Opaque glass mosaic, designed by William Blake Richmond, executed by Messrs Powell of Whitefriars, installed by 1896
In his Second Letter to the Corinthians, St Paul described the truth as a force that “we can do nothing against”. This might account for the armour of this allegory. The figure also carries a mirror with a face on the back, a symbol normally associated with the allegorical representation of the cardinal virtue prudence. Prudence has been more commonly shown among series of virtues since Medieval times. Truth might have been chosen here as the more straight forward concept.
Here, in addition, Prudence's mirror probably has to read together with the winged helmet which allows us to identify the figure as Perseus, a hero in ancient Greek mythology who defeated the monster Medusa, and mounted her head to his shield, Hermes lent him wings to attach to his helmet. In this context it is interesting that the cartoon for this mosaic, which is still part of the Cathedral Collections differs significantly from the executed version: a slain dragon lies to the feet of the figure and the inscription "CALUMNIA" ('slander') can be seen on the cartoon. According to classical mythology Perseus defeated the sea monster Cetus, often depicted as dragon-like creature, and liberated Andromeda.
This allegorical mosaic is one of six allegories of Christian virtues in the apse of St Paul’s Cathedral. The male and female figures are shown with symbolic objects, also known as attributes, and represent the following moral concepts: charity, truth, fortitude, chastity, hope and justice. The selection is inspired by the traditional seven key Christian virtues which are mentioned in the Old Testament and also have parallels in classical philosophy. Temperance, truth (which could be shown instead of the related virtue of prudence), justice and fortitude are the most common cardinal (Latin for ‘main’) virtues - three of which are represented in the quire. In addition, allegories of Hope and Charity, two of the three theological virtues faith, love and hope, can be seen. Chastity, also depicted, was included in a list of seven “Heavenly Virtues”, first promoted in the fifth century.
Virtues have always been an important subject matter of Christian art, even though the key virtues changed over the course of the centuries. In term of mosaics, Boris Anrep’s Modern Virtues, completed over half a century later and part of his mosaic floor for the National Gallery, provide an interesting comparison and contrast in terms not only of selection of virtues, but also in terms of style and mosaic technique.

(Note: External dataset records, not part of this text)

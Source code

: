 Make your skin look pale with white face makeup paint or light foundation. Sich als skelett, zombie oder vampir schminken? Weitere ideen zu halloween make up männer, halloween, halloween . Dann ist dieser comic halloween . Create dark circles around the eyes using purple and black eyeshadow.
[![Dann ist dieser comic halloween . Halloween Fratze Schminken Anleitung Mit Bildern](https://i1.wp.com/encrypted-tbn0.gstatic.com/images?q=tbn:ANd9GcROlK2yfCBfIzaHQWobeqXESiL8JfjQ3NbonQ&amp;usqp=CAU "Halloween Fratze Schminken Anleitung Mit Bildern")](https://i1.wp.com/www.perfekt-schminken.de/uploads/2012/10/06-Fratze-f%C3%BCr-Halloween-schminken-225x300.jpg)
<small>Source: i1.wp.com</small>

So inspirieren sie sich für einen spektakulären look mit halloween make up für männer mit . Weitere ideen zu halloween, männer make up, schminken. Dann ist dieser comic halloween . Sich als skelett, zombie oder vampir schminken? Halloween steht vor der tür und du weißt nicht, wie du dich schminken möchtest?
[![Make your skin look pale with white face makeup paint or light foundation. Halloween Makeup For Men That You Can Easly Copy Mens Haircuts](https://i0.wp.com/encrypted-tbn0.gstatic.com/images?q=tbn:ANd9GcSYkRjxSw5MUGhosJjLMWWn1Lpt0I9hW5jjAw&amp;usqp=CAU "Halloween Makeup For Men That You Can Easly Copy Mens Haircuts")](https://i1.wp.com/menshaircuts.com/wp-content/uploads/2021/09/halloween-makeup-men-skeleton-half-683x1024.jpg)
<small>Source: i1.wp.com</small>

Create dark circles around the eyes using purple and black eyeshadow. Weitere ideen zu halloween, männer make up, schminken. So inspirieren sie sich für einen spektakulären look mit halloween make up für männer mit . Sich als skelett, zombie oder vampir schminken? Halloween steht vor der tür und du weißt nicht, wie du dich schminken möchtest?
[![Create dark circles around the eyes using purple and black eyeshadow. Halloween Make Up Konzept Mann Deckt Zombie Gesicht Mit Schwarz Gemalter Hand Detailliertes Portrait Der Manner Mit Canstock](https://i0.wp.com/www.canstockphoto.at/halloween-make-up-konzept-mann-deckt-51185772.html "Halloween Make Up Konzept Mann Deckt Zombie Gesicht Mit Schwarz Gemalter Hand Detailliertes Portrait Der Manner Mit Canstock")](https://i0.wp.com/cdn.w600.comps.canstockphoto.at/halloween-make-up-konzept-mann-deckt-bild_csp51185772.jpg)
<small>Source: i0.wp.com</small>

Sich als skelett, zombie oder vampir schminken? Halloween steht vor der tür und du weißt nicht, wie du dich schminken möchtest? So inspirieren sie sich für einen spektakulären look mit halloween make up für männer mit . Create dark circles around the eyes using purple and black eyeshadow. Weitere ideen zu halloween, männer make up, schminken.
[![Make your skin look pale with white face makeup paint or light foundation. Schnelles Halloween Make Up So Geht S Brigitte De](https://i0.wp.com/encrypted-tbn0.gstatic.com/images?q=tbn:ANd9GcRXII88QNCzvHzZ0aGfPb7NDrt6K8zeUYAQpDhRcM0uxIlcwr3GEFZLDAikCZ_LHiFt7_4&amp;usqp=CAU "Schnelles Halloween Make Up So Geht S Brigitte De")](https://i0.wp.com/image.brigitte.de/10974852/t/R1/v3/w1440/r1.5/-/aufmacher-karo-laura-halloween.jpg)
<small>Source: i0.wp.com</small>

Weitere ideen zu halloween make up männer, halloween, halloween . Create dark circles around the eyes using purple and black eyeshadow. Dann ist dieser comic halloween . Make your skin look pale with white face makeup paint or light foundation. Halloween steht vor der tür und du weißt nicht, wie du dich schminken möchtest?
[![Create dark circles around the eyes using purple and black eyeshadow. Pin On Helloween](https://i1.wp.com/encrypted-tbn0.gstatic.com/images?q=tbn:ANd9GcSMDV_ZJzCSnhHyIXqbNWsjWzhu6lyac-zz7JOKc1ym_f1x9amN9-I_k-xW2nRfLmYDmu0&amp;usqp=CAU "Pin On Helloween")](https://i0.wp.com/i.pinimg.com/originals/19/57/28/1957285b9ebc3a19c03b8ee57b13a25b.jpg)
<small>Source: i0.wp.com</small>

Brief description: male youth in armour, standing on a uniformly green surface and holding a mirror in his left; in his right a lance pointing downwards with a banner attached to it which is inscribed in Latin “VERITAS VERITAS”
Related quotes: Browne 1896, p. 6: “[...] six figures have been worked in mosaic, typical of six Virtues named in the Revelation. These are, beginning on the north side and passing round to the south,1. Hope, 2. Fortitude, 3. Charity, 4.Truth, 5. Chastity, 6. Justice.”
Literature and references: Browne 1896, p. 6; Zech 2015, p. 41.